Parameter	Type	Required	Default	Description
`detect_loops`	`bool`	No	False	Enable loop detection.
`loop_threshold`	`int`	No	3	Consecutive identical call patterns before LoopDetectedError is raised.

Combining limits #

Budgets and guardrails can be set together on one agent. Each is enforced independently, and the first one reached terminates the agent.

python

guard = AgentKavach(
    provider="openai",
    api_key="ak_prod_...",
    llm_key="sk-...",
    budget=Budget.daily(100),   # cost
    max_tokens_per_run=500_000, # tokens
    max_runtime_seconds=600,    # duration
    max_calls_per_run=100,      # call count
    detect_loops=True,          # loops
)

First limit reached wins

With several limits configured, whichever is reached first terminates the agent; the rest stop being evaluated. See the SDK reference for the exception each one raises.

Checking budget state #

python

# Current spend in the active period
guard.spent          # e.g. 12.34

# Remaining budget
guard.remaining      # e.g. 37.66

# Utilization as a fraction (0.0 to 1.0)
guard.engine.utilization  # e.g. 0.2468

Read the current budget state at any time through these properties.
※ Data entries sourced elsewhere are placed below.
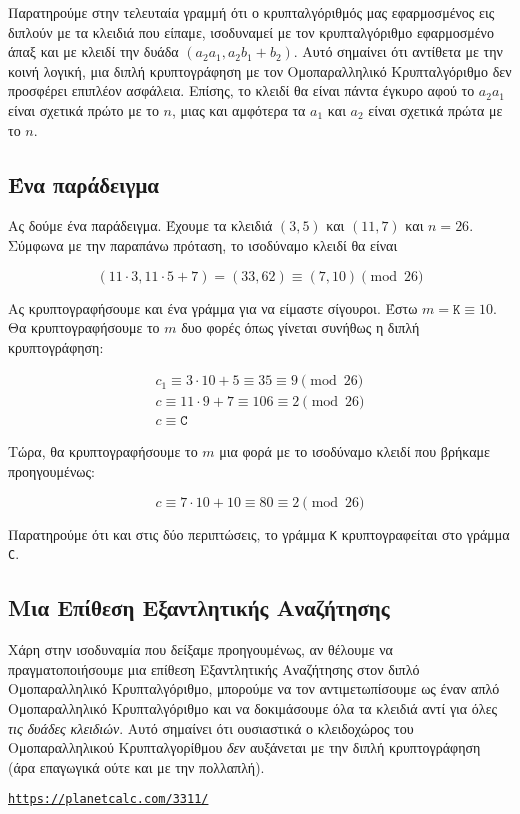 \documentclass{article}
\begin{document}
Παρατηρούμε στην τελευταία γραμμή ότι ο κρυπταλγόριθμός μας εφαρμοσμένος εις διπλούν με τα κλειδιά που είπαμε, ισοδυναμεί με τον κρυπταλγόριθμο εφαρμοσμένο άπαξ και με κλειδί την δυάδα $(a_2a_1, a_2b_1 + b_2)$. Αυτό σημαίνει ότι αντίθετα με την κοινή λογική, μια διπλή κρυπτογράφηση με τον Ομοπαραλληλικό Κρυπταλγόριθμο δεν προσφέρει επιπλέον ασφάλεια. Επίσης, το κλειδί θα είναι πάντα έγκυρο αφού το $a_2a_1$ είναι σχετικά πρώτο με το $n$, μιας και αμφότερα τα $a_1$ και $a_2$ είναι σχετικά πρώτα με το $n$.

\subsection*{Ένα παράδειγμα}

Ας δούμε ένα παράδειγμα. Έχουμε τα κλειδιά $(3, 5)$ και $(11, 7)$ και $n = 26$. Σύμφωνα με την παραπάνω πρόταση, το ισοδύναμο κλειδί θα είναι

$$(11 \cdot 3, 11 \cdot 5 + 7) = (33, 62) \equiv (7, 10) \pmod{26}$$

Ας κρυπτογραφήσουμε και ένα γράμμα για να είμαστε σίγουροι. Έστω $m = \mathtt{K} \equiv 10$. Θα κρυπτογραφήσουμε το $m$ δυο φορές όπως γίνεται συνήθως η διπλή κρυπτογράφηση:

\begin{gather*}
    c_1 \equiv 3 \cdot 10 + 5 \equiv 35 \equiv 9 \pmod{26} \\
    c \equiv 11 \cdot 9 + 7 \equiv 106 \equiv 2 \pmod{26} \\
    c \equiv \mathtt{C}
\end{gather*}

Τώρα, θα κρυπτογραφήσουμε το $m$ μια φορά με το ισοδύναμο κλειδί που βρήκαμε προηγουμένως:

$$c \equiv 7 \cdot 10 + 10 \equiv 80 \equiv 2 \pmod{26}$$

Παρατηρούμε ότι και στις δύο περιπτώσεις, το γράμμα \texttt{K} κρυπτογραφείται στο γράμμα \texttt{C}.

\subsection*{Μια Επίθεση Εξαντλητικής Αναζήτησης}

Χάρη στην ισοδυναμία που δείξαμε προηγουμένως, αν θέλουμε να πραγματοποιήσουμε μια επίθεση Εξαντλητικής Αναζήτησης στον διπλό Ομοπαραλληλικό Κρυπταλγόριθμο, μπορούμε να τον αντιμετωπίσουμε ως έναν απλό Ομοπαραλληλικό Κρυπταλγόριθμο και να δοκιμάσουμε όλα τα κλειδιά αντί για όλες \emph{τις δυάδες κλειδιών}. Αυτό σημαίνει ότι ουσιαστικά ο κλειδοχώρος του Ομοπαραλληλικού Κρυπταλγορίθμου \emph{δεν} αυξάνεται με την διπλή κρυπτογράφηση (άρα επαγωγικά ούτε και με την πολλαπλή).

\begin{thebibliography}{1}
    \texttt{\url{https://planetcalc.com/3311/}}
\end{thebibliography}
\end{document}
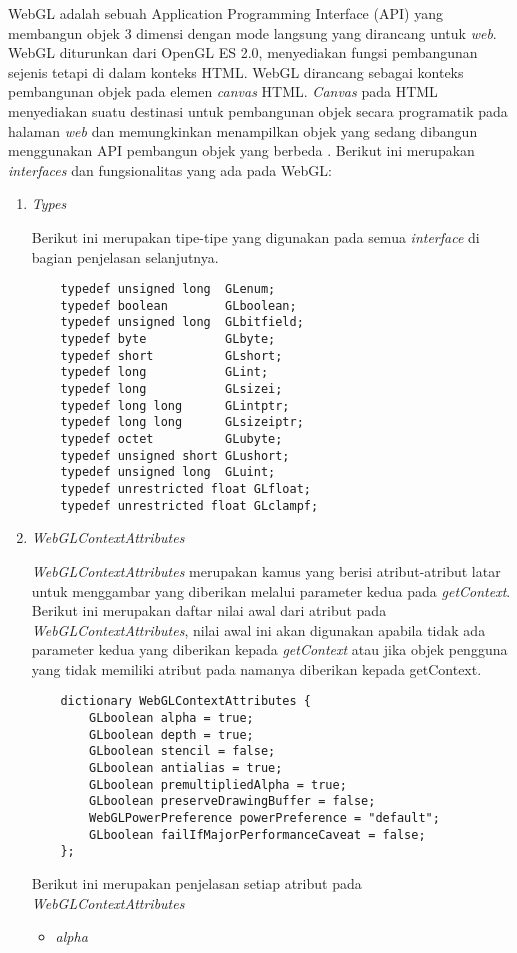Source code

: WebGL adalah sebuah Application Programming Interface (API) yang membangun objek 3 dimensi dengan mode langsung yang dirancang untuk {\it web}. WebGL diturunkan dari OpenGL ES 2.0, menyediakan fungsi pembangunan sejenis tetapi di dalam konteks HTML. WebGL dirancang sebagai konteks pembangunan objek pada elemen {\it canvas} HTML. {\it Canvas} pada HTML menyediakan suatu destinasi untuk pembangunan objek secara programatik pada halaman {\it web} dan memungkinkan menampilkan objek yang sedang dibangun menggunakan API pembangun objek yang berbeda \cite{webgl}. Berikut ini merupakan {\it interfaces} dan fungsionalitas yang ada pada WebGL:
\begin{enumerate}
\item {\it Types}

	Berikut ini merupakan tipe-tipe yang digunakan pada semua {\it interface} di bagian penjelasan selanjutnya.
	\begin{lstlisting}
	typedef unsigned long  GLenum;
	typedef boolean        GLboolean;
	typedef unsigned long  GLbitfield;
	typedef byte           GLbyte;
	typedef short          GLshort;
	typedef long           GLint;
	typedef long           GLsizei;
	typedef long long      GLintptr;
	typedef long long      GLsizeiptr;
	typedef octet          GLubyte;
	typedef unsigned short GLushort;
	typedef unsigned long  GLuint;
	typedef unrestricted float GLfloat;
	typedef unrestricted float GLclampf;
	\end{lstlisting}
	
\item {\it WebGLContextAttributes}

	{\it WebGLContextAttributes} merupakan kamus yang berisi atribut-atribut latar untuk menggambar yang diberikan melalui parameter kedua pada {\it getContext}. Berikut ini merupakan daftar nilai awal dari atribut pada {\it WebGLContextAttributes}, nilai awal ini akan digunakan apabila tidak ada parameter kedua yang diberikan kepada {\it getContext} atau jika objek pengguna yang tidak memiliki atribut pada namanya diberikan kepada getContext.
	\begin{lstlisting}
	dictionary WebGLContextAttributes {
    	GLboolean alpha = true;
    	GLboolean depth = true;
    	GLboolean stencil = false;
    	GLboolean antialias = true;
    	GLboolean premultipliedAlpha = true;
    	GLboolean preserveDrawingBuffer = false;
    	WebGLPowerPreference powerPreference = "default";
    	GLboolean failIfMajorPerformanceCaveat = false;
	};
	\end{lstlisting}
	Berikut ini merupakan penjelasan setiap atribut pada {\it WebGLContextAttributes} 
	\begin{itemize}
	\item {\it alpha}
	

\end{itemize}
\end{enumerate}
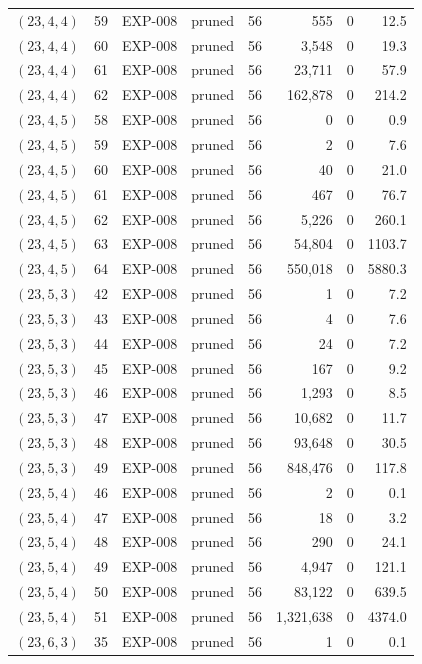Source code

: \begin{longtable}{lrllrrrr}
$(23,4,4)$ & 59 & EXP-008 & pruned & 56 & 555 & 0 & 12.5 \\
$(23,4,4)$ & 60 & EXP-008 & pruned & 56 & 3{,}548 & 0 & 19.3 \\
$(23,4,4)$ & 61 & EXP-008 & pruned & 56 & 23{,}711 & 0 & 57.9 \\
$(23,4,4)$ & 62 & EXP-008 & pruned & 56 & 162{,}878 & 0 & 214.2 \\
$(23,4,5)$ & 58 & EXP-008 & pruned & 56 & 0 & 0 & 0.9 \\
$(23,4,5)$ & 59 & EXP-008 & pruned & 56 & 2 & 0 & 7.6 \\
$(23,4,5)$ & 60 & EXP-008 & pruned & 56 & 40 & 0 & 21.0 \\
$(23,4,5)$ & 61 & EXP-008 & pruned & 56 & 467 & 0 & 76.7 \\
$(23,4,5)$ & 62 & EXP-008 & pruned & 56 & 5{,}226 & 0 & 260.1 \\
$(23,4,5)$ & 63 & EXP-008 & pruned & 56 & 54{,}804 & 0 & 1103.7 \\
$(23,4,5)$ & 64 & EXP-008 & pruned & 56 & 550{,}018 & 0 & 5880.3 \\
$(23,5,3)$ & 42 & EXP-008 & pruned & 56 & 1 & 0 & 7.2 \\
$(23,5,3)$ & 43 & EXP-008 & pruned & 56 & 4 & 0 & 7.6 \\
$(23,5,3)$ & 44 & EXP-008 & pruned & 56 & 24 & 0 & 7.2 \\
$(23,5,3)$ & 45 & EXP-008 & pruned & 56 & 167 & 0 & 9.2 \\
$(23,5,3)$ & 46 & EXP-008 & pruned & 56 & 1{,}293 & 0 & 8.5 \\
$(23,5,3)$ & 47 & EXP-008 & pruned & 56 & 10{,}682 & 0 & 11.7 \\
$(23,5,3)$ & 48 & EXP-008 & pruned & 56 & 93{,}648 & 0 & 30.5 \\
$(23,5,3)$ & 49 & EXP-008 & pruned & 56 & 848{,}476 & 0 & 117.8 \\
$(23,5,4)$ & 46 & EXP-008 & pruned & 56 & 2 & 0 & 0.1 \\
$(23,5,4)$ & 47 & EXP-008 & pruned & 56 & 18 & 0 & 3.2 \\
$(23,5,4)$ & 48 & EXP-008 & pruned & 56 & 290 & 0 & 24.1 \\
$(23,5,4)$ & 49 & EXP-008 & pruned & 56 & 4{,}947 & 0 & 121.1 \\
$(23,5,4)$ & 50 & EXP-008 & pruned & 56 & 83{,}122 & 0 & 639.5 \\
$(23,5,4)$ & 51 & EXP-008 & pruned & 56 & 1{,}321{,}638 & 0 & 4374.0 \\
$(23,6,3)$ & 35 & EXP-008 & pruned & 56 & 1 & 0 & 0.1 \\

\end{longtable}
What happens when the budget runs out #

The check compares recorded spend against the limit, so the call that first crosses the limit completes and is billed. The kill fires on the way back, and the next call is the one that is rejected.

The call that takes you over the limit completes, and you pay your provider for it.
The on_kill callback fires once, if you configured one.
The next guard.create() raises BudgetExceededError before the request goes out, and so does every call after it.
Only BudgetExceededError propagates. Internal errors never block your LLM calls.

python

from agentkavach.exceptions import BudgetExceededError

try:
    response = guard.create(
        model="gpt-4o",
        messages=[{"role": "user", "content": "Hello!"}],
    )
except BudgetExceededError as e:
    print(f"Budget exhausted: {e}")
    # e.spent, e.limit, e.period available

In-memory checks

The budget check itself runs in memory, with no network round trip. OpenAI and Mistral also count tokens locally; Anthropic and Google make one fast token-count request to the provider before the call.